BEGIN THE RECORDS

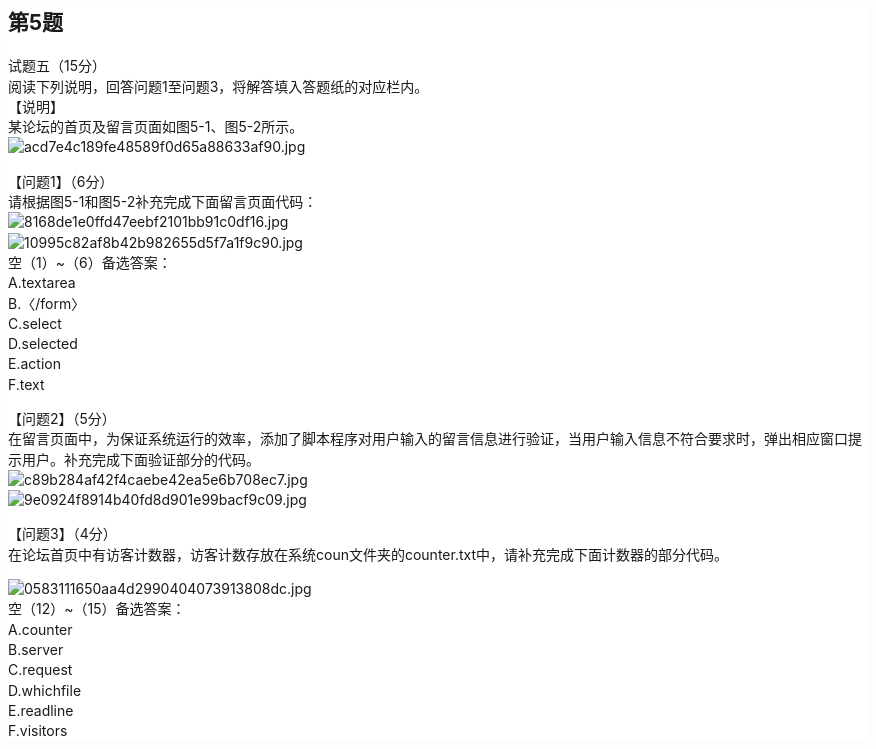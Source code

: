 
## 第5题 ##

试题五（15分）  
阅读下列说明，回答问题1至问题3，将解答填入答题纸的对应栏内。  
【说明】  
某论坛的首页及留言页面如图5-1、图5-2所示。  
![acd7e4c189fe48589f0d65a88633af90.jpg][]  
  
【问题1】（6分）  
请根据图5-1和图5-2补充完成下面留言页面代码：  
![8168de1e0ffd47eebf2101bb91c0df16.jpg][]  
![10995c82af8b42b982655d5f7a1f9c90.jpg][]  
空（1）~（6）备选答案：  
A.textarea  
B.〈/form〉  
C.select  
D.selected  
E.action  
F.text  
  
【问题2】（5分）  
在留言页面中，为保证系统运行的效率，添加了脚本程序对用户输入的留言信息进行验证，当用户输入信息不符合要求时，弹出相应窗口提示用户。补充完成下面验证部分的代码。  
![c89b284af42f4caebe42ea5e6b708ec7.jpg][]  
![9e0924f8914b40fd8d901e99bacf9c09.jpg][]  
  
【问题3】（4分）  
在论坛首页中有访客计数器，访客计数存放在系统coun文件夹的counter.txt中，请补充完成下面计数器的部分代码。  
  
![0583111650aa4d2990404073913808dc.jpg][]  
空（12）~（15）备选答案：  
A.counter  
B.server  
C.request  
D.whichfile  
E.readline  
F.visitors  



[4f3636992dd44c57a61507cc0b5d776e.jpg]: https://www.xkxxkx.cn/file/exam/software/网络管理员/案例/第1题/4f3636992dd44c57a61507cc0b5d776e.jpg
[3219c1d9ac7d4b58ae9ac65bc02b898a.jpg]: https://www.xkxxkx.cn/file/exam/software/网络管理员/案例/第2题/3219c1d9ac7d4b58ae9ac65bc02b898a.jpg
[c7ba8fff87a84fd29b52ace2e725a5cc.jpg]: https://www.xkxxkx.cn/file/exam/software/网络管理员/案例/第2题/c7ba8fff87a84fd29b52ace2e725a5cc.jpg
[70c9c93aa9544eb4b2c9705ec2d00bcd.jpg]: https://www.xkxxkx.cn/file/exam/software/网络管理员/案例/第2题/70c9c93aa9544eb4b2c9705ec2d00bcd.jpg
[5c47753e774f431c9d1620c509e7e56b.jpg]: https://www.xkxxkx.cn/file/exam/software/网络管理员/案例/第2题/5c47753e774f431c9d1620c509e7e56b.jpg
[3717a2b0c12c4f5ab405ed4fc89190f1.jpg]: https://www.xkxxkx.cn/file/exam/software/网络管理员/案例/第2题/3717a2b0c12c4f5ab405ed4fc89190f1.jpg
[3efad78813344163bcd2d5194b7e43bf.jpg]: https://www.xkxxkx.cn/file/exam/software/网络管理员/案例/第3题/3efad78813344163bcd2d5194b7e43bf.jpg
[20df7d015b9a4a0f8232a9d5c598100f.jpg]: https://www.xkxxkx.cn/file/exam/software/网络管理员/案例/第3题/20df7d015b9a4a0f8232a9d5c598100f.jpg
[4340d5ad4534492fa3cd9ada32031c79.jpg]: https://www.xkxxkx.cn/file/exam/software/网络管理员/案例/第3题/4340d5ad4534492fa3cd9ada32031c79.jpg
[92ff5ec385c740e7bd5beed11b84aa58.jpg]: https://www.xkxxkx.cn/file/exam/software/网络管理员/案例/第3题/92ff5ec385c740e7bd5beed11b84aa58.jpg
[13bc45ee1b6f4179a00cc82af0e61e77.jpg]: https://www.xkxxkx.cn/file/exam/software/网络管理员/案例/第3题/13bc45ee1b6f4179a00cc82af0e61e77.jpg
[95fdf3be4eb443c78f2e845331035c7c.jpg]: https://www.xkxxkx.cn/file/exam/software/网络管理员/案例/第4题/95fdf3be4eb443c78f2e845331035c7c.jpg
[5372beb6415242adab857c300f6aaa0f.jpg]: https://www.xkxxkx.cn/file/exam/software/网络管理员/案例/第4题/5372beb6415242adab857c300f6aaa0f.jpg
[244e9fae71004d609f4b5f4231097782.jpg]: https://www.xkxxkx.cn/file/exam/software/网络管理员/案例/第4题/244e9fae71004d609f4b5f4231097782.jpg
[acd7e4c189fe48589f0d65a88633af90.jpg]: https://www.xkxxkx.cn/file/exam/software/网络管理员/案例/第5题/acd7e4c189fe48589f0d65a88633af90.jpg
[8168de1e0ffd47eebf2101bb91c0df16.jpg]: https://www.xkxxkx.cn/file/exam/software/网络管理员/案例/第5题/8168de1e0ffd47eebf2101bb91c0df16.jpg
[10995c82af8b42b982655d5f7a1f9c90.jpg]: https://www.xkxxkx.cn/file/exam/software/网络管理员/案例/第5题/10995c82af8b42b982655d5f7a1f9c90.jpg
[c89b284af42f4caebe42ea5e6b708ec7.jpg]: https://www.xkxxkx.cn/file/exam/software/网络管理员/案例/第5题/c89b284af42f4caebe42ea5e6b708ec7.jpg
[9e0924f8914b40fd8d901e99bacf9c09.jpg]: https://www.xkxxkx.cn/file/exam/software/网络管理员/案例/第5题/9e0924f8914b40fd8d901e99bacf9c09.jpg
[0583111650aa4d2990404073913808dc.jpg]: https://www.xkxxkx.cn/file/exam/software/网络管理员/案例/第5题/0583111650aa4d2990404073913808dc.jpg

END THE RECORDS
BEGIN THE RECORDS

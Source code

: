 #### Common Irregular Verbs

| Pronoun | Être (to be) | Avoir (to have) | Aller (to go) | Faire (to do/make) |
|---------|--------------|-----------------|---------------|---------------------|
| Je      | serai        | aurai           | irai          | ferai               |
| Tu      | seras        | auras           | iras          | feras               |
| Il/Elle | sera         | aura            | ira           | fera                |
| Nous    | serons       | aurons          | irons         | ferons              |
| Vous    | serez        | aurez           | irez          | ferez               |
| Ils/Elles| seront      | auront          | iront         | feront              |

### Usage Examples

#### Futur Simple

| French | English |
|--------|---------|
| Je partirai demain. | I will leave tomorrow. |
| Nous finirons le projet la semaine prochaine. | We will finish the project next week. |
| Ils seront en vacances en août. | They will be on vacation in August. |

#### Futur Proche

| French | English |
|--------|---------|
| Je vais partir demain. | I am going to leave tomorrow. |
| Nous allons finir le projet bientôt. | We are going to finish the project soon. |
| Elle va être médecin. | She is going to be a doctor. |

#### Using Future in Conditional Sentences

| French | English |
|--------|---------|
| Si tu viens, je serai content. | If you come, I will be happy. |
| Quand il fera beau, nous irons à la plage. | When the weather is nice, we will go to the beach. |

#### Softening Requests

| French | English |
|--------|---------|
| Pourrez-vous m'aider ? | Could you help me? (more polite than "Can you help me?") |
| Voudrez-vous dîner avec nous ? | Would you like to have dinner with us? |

END THE RECORDS

**WHAT TO PRODUCE:**
Take the entries above and return only the lines from the one with "to leave tomorrow. |" to the one with "dinner with us? |", both included, unchanged.

**OUTPUT OF THE EXERCISE:**
| Je vais partir demain. | I am going to leave tomorrow. |
| Nous allons finir le projet bientôt. | We are going to finish the project soon. |
| Elle va être médecin. | She is going to be a doctor. |

#### Using Future in Conditional Sentences

| French | English |
|--------|---------|
| Si tu viens, je serai content. | If you come, I will be happy. |
| Quand il fera beau, nous irons à la plage. | When the weather is nice, we will go to the beach. |

#### Softening Requests

| French | English |
|--------|---------|
| Pourrez-vous m'aider ? | Could you help me? (more polite than "Can you help me?") |
| Voudrez-vous dîner avec nous ? | Would you like to have dinner with us? |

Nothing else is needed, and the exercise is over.